▶ [What needs to be done]
Please copy every line below that contains the string "spectrum".

▶ [Given data]
----------------------------------------

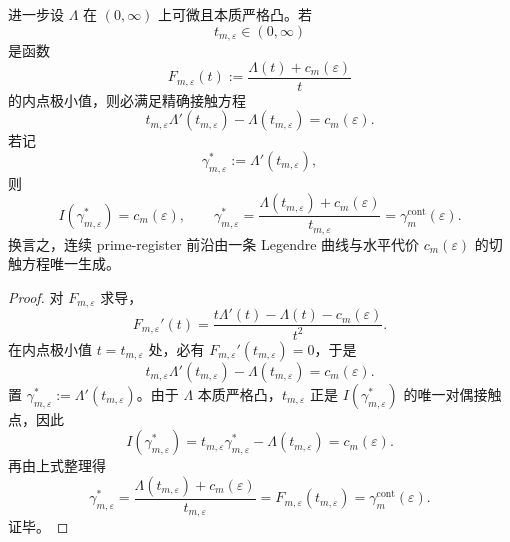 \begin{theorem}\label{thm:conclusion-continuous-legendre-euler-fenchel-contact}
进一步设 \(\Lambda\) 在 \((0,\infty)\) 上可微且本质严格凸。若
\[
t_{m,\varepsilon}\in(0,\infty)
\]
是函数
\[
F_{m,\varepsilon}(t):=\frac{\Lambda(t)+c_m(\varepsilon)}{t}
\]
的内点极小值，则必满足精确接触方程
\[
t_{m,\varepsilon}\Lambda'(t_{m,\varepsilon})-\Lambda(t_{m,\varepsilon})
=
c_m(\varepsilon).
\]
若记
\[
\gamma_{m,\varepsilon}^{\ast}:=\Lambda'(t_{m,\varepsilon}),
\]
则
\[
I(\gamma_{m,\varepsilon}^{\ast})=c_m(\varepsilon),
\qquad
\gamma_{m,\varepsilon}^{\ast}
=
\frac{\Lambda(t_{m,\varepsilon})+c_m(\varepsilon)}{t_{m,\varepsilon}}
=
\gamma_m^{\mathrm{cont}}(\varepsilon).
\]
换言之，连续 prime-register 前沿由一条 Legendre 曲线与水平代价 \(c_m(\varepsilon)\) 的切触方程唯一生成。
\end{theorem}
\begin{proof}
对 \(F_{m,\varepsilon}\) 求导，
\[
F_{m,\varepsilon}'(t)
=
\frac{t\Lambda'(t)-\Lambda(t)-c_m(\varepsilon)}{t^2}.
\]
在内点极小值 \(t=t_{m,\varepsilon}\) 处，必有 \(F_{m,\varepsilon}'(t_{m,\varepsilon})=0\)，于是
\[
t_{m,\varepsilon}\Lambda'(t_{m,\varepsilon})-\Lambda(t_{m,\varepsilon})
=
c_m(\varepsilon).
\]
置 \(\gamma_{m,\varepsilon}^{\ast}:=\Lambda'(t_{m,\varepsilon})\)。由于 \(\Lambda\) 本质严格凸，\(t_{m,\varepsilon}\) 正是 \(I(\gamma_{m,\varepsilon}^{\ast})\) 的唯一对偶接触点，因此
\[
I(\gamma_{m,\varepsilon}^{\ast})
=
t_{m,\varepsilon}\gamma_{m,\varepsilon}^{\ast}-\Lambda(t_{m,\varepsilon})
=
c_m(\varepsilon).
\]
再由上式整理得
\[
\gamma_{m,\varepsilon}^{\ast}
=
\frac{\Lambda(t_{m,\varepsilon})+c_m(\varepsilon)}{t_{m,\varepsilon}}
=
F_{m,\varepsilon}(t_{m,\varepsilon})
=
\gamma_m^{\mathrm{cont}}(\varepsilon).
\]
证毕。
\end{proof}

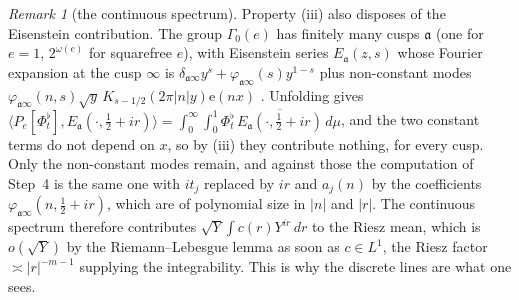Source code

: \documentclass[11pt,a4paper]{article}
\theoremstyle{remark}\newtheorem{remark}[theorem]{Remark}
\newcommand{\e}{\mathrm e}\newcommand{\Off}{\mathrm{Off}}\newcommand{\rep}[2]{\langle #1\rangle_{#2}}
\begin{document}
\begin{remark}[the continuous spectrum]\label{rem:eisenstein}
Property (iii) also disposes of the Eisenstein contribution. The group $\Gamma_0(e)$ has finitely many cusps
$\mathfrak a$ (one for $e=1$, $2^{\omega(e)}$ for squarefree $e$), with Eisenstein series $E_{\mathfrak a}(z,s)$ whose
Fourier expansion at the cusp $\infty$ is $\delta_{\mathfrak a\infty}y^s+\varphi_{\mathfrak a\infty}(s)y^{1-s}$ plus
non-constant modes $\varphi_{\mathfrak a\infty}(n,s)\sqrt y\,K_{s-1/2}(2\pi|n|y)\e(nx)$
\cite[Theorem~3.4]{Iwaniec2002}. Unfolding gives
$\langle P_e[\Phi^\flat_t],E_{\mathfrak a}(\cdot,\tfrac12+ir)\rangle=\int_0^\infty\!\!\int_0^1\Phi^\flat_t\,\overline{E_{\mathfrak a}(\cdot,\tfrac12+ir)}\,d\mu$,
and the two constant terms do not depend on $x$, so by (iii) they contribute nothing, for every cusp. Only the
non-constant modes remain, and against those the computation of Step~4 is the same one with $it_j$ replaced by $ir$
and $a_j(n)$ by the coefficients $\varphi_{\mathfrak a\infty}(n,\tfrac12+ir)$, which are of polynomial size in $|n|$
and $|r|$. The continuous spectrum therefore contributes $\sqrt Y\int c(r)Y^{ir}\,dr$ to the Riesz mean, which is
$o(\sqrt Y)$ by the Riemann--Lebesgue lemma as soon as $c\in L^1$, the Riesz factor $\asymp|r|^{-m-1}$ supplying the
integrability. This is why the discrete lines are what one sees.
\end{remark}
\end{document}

----------------------------------------

▶ [Result of the task]
\begin{remark}[the continuous spectrum]\label{rem:eisenstein}
and $|r|$. The continuous spectrum therefore contributes $\sqrt Y\int c(r)Y^{ir}\,dr$ to the Riesz mean, which is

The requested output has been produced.